Но происходит и так, как вышло со мной, когда один из партнеров руководствуется лишь смутными шевелениями сладострастия, в то время как другой уже включил воображение и полагает себя по-настоящему влюбленным. Бедняжка Дороти! Когда я целовал ее, у нее в глазах появлялось выражение, какого я не видел больше ни у одного человеческого существа. Это был взгляд собаки, хозяин которой рассердился и уже занес над ней кнут – выражение униженной покорности и страха. Было нечто отталкивающее в том, чтобы видеть такие глаза, наблюдать, как личность в твоих руках низводит себя до состояния испуганной, но бесконечно обожающей тебя собачонки. А в нашем случае особенно, потому что мне-то было совершенно безразлично, в моих руках или чьих-либо еще это с ней происходит. Но стоило ей на мгновение посмотреть на меня своими полными страха глазами, и это уже не оставляло меня равнодушным, а вызывало откровенное отторжение. Вид этих глаз с огромными зрачками, в которых не оставалось ни проблеска разумной человеческой души, а виделись только животная приниженность и испуг, вызывал во мне одновременно чувство вины, злость, отвращение и враждебность.

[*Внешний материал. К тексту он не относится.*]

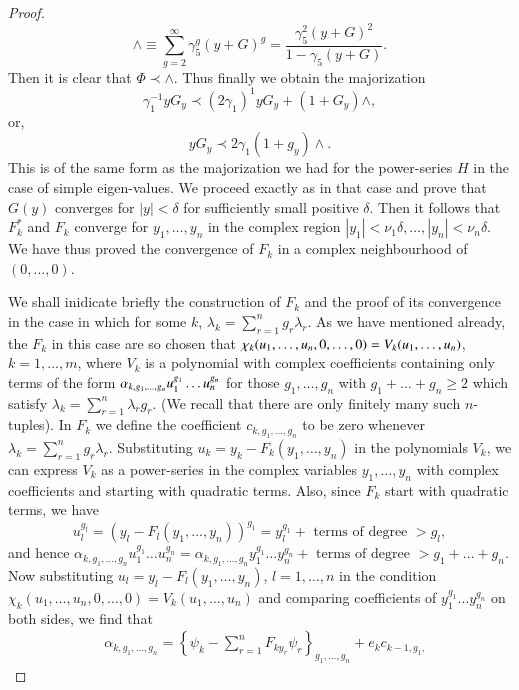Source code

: \begin{proof}
$$
\wedge \equiv \sum\limits^\infty_{g=2} \gamma^g_5 (y+G)^g =
\frac{\gamma^2_5 (y+G)^2}{1-\gamma_5 (y+G)}. 
$$
Then it is clear that $\Phi \prec \wedge$. Thus finally we obtain the
majorization 
$$
\gamma^{-1}_1 y G_y \prec (2\gamma_1)^{1} y G_y + (1+ G_y)\wedge, 
$$
or,\pageoriginale
$$
y G_y \prec 2 \gamma_1(1+g_y) \wedge.
$$
This is of the same form as the majorization we had for the
power-series $H$ in the case of simple eigen-values. We proceed
exactly as in that case and prove that $G(y)$ converges for $|y| <
\delta$ for sufficiently small positive $\delta$. Then it follows that
$F^*_k$ and $F_k$ converge for $y_1, \ldots, y_n$ in the complex
region $|y_1| < \nu_1 \delta, \ldots, |y_n| < \nu_n \delta$. We have
thus proved the convergence of $F_k$ in a complex neighbourhood of
$(0, \ldots, 0)$. 

We shall inidicate briefly the construction of $F_k$ and the proof of
its convergence in the case in which for some $k$, $\lambda_k =
\sum\limits^n_{r=1} g_r \lambda_r$. As we have mentioned already, the
$F_k$ in this case are so chosen that $\chi_k (u_1, \ldots, u_n,\break 0,
\ldots,0) = V_k (u_1, \ldots, u_n)$, $k= 1, \ldots, m$, where $V_k$ is
a polynomial with complex coefficients containing only terms of the
form $\alpha_{k,g_1, \ldots, g_n} u^{g_1}_1 \ldots\break u^{g_n}_n$ for
those $g_1, \ldots, g_n$ with $g_1+ \ldots  + g_n \geq 2$  which
satisfy $\lambda_k = \sum\limits^n_{r=1} \lambda_r g_r$. (We recall
that there are only finitely many such $n$-tuples). In $F_k$ we define
the coefficient $c_{k,g_1, \ldots, g_n}$ to be zero whenever
$\lambda_k = \sum\limits^n_{r=1} g_r \lambda_r$. Substituting $u_k =
y_k - F_k (y_1, \ldots, y_n)$ in the polynomials $V_k$, we can express
$V_k$ as a power-series in the complex variables $y_1, \ldots, y_n$
with complex coefficients and starting with quadratic terms. Also,
since $F_k$ start with quadratic terms, we have 
$$ 
u^{g_l}_l = (y_l - F_l (y_1, \ldots, y_n))^{g_1} = y^{g_1}_l + \text{ terms of degree } > g_l,
$$\pageoriginale
and hence
$ 
\alpha_{k, g_1,\ldots, g_n} u^{g_1}_1 \ldots u^{g_n}_n = \alpha_{k,
  g_1, \ldots, g_n} y^{g_1}_1 \ldots y^{g_n}_n + \text{ terms of
  degree } > g_1 + \ldots + g_n$.
Now substituting $u_l = y_l - F_l (y_1, \ldots, y_n)$, $l=1, \ldots,n$
in the condition $\chi_k (u_1, \ldots, u_n, 0, \ldots, 0) =
V_k(u_1,\ldots, u_n)$ and comparing coefficients of $y^{g_1}_1 \ldots
y^{g_n}_n$ on both sides, we find that 
\begin{align*}
& \alpha_{k, g_1, \ldots, g_n} = \left\{ \psi_k - \sum\limits^n_{r=1}
  F_{ky_r} \psi_r\right\}_{g_1, \ldots, g_n} + e_k c_{k-1, g_1,
}
\end{align*}
\end{proof}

– Почему ты так на меня смотришь? – однажды спросил я. – Словно очень боишься.
Дороти ничего не ответила, а лишь уткнулась лицом в мое плечо и еще крепче вцепилась в меня. Ее тело содрогалось от дрожи. Небрежно, подчиняясь силе привычки, я ласкал ее. Дрожь становилась ощутимее.
– Не надо, – просила хрипловатым шепотом, – не делай этого.
Но еще теснее прижималась ко мне.
Казалось, Дороти боится не меня, а себя самой, того, что до сих пор дремало в глубинах ее существа и чье пробуждение грозило целиком овладеть ею, нарушить образцовый порядок и рациональное устройство души, которая руководила ее обычной, повседневной жизнью. Она страшилась огромной внутренней силы, способной заставить ее стать не той, какой она привыкла себя видеть. Дороти ужасала перспектива потери контроля над собой. Но в то же время она ничего иного и не желала. Спавшая внутри нее мощь начала оживать, и сопротивляться ей было бесполезно. Тщетно и безнадежно она пыталась совершить невозможное, продолжала попытки сопротивления, но они только ускоряли и приближали ее неизбежную капитуляцию. Дороти боялась моих поцелуев, пробуждавших ту силу, но жадно тянулась к ним. И потому ее шепот, звучавший как мольба о помиловании, странным образом сочетался с необходимостью крепче обнимать меня.